Interval training is a well-known method for improving fitness. Technically, it is defined as high-intensity intermittent exercise. In an interval session, high-intensity periods of work are interspersed with rest intervals. In this way athletes can cover more distance at a high intensity than they could if they worked continuously. Because interval training is intense, it is a great method for improving both aerobic and anaerobic fitness.
Interval-training sessions can be different in composition, as there are three variables that can be altered: the intensity (speed), the work period and the rest period. For example, a running interval session could comprise 200 metre efforts in 25 secs with 60 secs recovery. Another session could be 200m in 35 secs with 20 secs recovery. In the first session, the athlete runs fast with a moderately long recovery, whereas in the second session the athlete runs only moderately fast but has a shorter recovery. Each session would end with the athlete being unable to continue at the desired pace. As many readers will know, one session may be faster than the other but by the end of the workout both sessions will feel pretty tough.

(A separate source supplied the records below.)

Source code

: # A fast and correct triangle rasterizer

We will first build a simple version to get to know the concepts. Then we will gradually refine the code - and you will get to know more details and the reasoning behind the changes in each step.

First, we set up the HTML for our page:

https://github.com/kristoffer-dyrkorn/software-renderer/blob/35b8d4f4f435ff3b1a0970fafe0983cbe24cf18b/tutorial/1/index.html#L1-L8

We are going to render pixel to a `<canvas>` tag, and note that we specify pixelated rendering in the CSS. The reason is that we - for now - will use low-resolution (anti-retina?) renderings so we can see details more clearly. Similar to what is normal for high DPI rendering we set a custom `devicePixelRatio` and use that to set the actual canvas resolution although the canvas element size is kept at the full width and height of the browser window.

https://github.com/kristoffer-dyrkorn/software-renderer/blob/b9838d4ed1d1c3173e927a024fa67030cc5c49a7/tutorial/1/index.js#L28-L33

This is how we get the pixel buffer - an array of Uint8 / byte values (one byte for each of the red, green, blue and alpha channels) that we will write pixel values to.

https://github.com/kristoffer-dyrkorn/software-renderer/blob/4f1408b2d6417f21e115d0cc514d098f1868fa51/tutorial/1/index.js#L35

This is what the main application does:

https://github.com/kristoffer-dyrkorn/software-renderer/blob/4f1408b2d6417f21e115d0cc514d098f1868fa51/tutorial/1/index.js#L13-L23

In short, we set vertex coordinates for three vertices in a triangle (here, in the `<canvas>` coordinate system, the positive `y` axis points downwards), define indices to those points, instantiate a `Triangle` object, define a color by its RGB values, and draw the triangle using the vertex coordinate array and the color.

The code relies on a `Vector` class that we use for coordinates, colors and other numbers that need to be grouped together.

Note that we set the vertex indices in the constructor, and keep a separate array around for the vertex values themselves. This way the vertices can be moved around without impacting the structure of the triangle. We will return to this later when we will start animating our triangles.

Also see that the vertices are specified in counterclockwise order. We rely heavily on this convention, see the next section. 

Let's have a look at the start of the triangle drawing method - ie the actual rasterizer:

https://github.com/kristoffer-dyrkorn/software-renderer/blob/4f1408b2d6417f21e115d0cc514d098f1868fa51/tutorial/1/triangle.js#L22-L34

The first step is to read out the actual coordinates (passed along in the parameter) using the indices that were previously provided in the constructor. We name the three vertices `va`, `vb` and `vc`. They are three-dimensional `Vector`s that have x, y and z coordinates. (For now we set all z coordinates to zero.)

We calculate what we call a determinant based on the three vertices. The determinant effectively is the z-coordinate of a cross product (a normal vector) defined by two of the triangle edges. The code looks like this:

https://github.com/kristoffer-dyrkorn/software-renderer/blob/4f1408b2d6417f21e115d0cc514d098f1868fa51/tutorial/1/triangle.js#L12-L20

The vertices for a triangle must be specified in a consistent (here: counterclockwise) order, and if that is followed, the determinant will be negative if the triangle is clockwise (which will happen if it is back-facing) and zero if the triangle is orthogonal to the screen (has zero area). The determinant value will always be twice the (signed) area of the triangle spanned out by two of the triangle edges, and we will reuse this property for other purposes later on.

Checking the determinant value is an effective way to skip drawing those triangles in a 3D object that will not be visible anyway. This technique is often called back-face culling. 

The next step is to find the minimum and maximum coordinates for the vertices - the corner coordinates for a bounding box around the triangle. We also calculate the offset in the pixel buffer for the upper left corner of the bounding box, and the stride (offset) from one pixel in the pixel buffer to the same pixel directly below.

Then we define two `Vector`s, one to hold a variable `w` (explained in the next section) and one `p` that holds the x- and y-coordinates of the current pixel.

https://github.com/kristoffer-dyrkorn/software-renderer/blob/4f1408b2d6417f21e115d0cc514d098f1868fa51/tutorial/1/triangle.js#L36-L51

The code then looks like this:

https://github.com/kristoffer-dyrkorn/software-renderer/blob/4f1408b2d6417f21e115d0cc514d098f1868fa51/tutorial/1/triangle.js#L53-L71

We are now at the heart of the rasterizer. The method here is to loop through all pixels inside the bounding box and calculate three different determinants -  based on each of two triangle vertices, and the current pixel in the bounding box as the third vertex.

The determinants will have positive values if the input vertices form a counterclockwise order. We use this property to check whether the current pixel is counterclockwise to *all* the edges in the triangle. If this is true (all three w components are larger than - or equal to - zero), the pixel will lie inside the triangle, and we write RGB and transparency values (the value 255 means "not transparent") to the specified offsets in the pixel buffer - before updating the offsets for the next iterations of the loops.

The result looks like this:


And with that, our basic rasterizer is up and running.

However, without accurate analysis of the aerobic and anaerobic energy demands of each session, it is impossible to say which session is the more effective, or whether the sessions place the same demands on the energy systems. With this is mind, Izumi Tabata and his colleagues at the Japanese Institute of Fitness and Sport designed an experiment to measure how two different types of interval training sessions taxed the aerobic and anaerobic energy systems (‘Metabolic Profile of High-Intensity Intermittent Exercises’, Tabata, I, Irishawa, K, Kuzaki, M, Nishimura, K, Ogita, F, & Miyachi, M, Medicine & Science in Sports & Exercise, 29(3), 390-395, 1997).
Tabata et al obtained the aerobic energy demands directly, by measuring the amount of oxygen used during exercise in millilitres of oxygen used per kilogram of body weight per minute. This score can be presented as a percentage of the VO2max of the subject, which is the maximum amount of oxygen per kg per min the subject can use. Unfortunately, the anaerobic demands cannot be measured directly in the same way. This is because ATP produced anaerobically is fuelled from the breakdown of phosphates and glycogen stored in the muscles and so it is impossible to measure directly exactly how much energy has been released. However, some researchers have argued that it is possible to estimate accurately the anaerobic demands from the ‘accumulated oxygen deficit’, and this is the method Tabata et al chose to use.
How to work out the deficit
At rest, we use a certain amount of oxygen simply to function. If we start to walk around, we use more. Breaking into a jog, we use more still. As exercise intensity increases, so does the use of oxygen, and the relationship between the two has been shown to be linear. At fairly high intensities, fast running, for example, energy will also be produced anaerobically, but the oxygen use will still increase until it reaches its limit at the VO2max. From then on, any further increases in exercise intensity will be fuelled by anaerobic sources. However, it is possible to predict a theoretical amount of oxygen required to work higher than the VO2max by extrapolating from the linear relationship between intensity and oxygen to intensity levels about the VO2max. The difference between the theoretical level and the actual maximum must represent the anaerobic energy demands. This anaerobic demand is expressed as an oxygen equivalent. The difference between actual and theoretical over the period of the exercise is called ‘the accumulated oxygen deficit’. This is the method Tabata and colleagues used to measure the anaerobic demands of exercise. They are among the first researchers to employ this technique, so their findings from this study are very useful and informative.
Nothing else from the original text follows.